• _Exercise_:
Only the lines holding the word "creates" are wanted; copy each of them from the listing.
=====
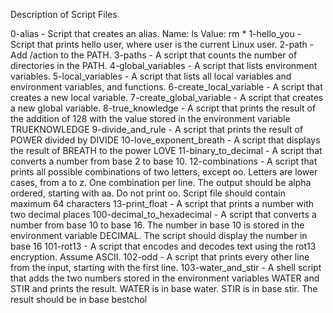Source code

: Description of Script Files

0-alias - Script that creates an alias. Name: ls Value: rm *
1-hello_you - Script that prints hello user, where user is the current Linux user.
2-path - Add /action to the PATH.
3-paths - A script that counts the number of directories in the PATH.
4-global_variables - A script that lists environment variables.
5-local_variables - A script that lists all local variables and environment variables, and functions.
6-create_local_variable - A script that creates a new local variable.
7-create_global_variable - A script that creates a new global variable.
8-true_knowledge - A script that prints the result of the addition of 128 with the value stored in the environment variable TRUEKNOWLEDGE
9-divide_and_rule - A script that prints the result of POWER divided by DIVIDE
10-love_exponent_breath - A script that displays the result of BREATH to the power LOVE
11-binary_to_decimal - A  script that converts a number from base 2 to base 10.
12-combinations - A script that prints all possible combinations of two letters, except oo. Letters are lower cases, from a to z. One combination per line. The output should be alpha ordered, starting with aa. Do not print oo. Script file should contain maximum 64 characters
13-print_float - A script that prints a number with two decimal places
100-decimal_to_hexadecimal - A script that converts a number from base 10 to base 16. The number in base 10 is stored in the environment variable DECIMAL. The script should display the number in base 16
101-rot13 - A script that encodes and decodes text using the rot13 encryption. Assume ASCII.
102-odd - A script that prints every other line from the input, starting with the first line.
103-water_and_stir - A shell script that adds the two numbers stored in the environment variables WATER and STIR and prints the result. WATER is in base water. STIR is in base stir. The result should be in base bestchol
=====
• _Exercise output_:
0-alias - Script that creates an alias. Name: ls Value: rm *
6-create_local_variable - A script that creates a new local variable.
7-create_global_variable - A script that creates a new global variable.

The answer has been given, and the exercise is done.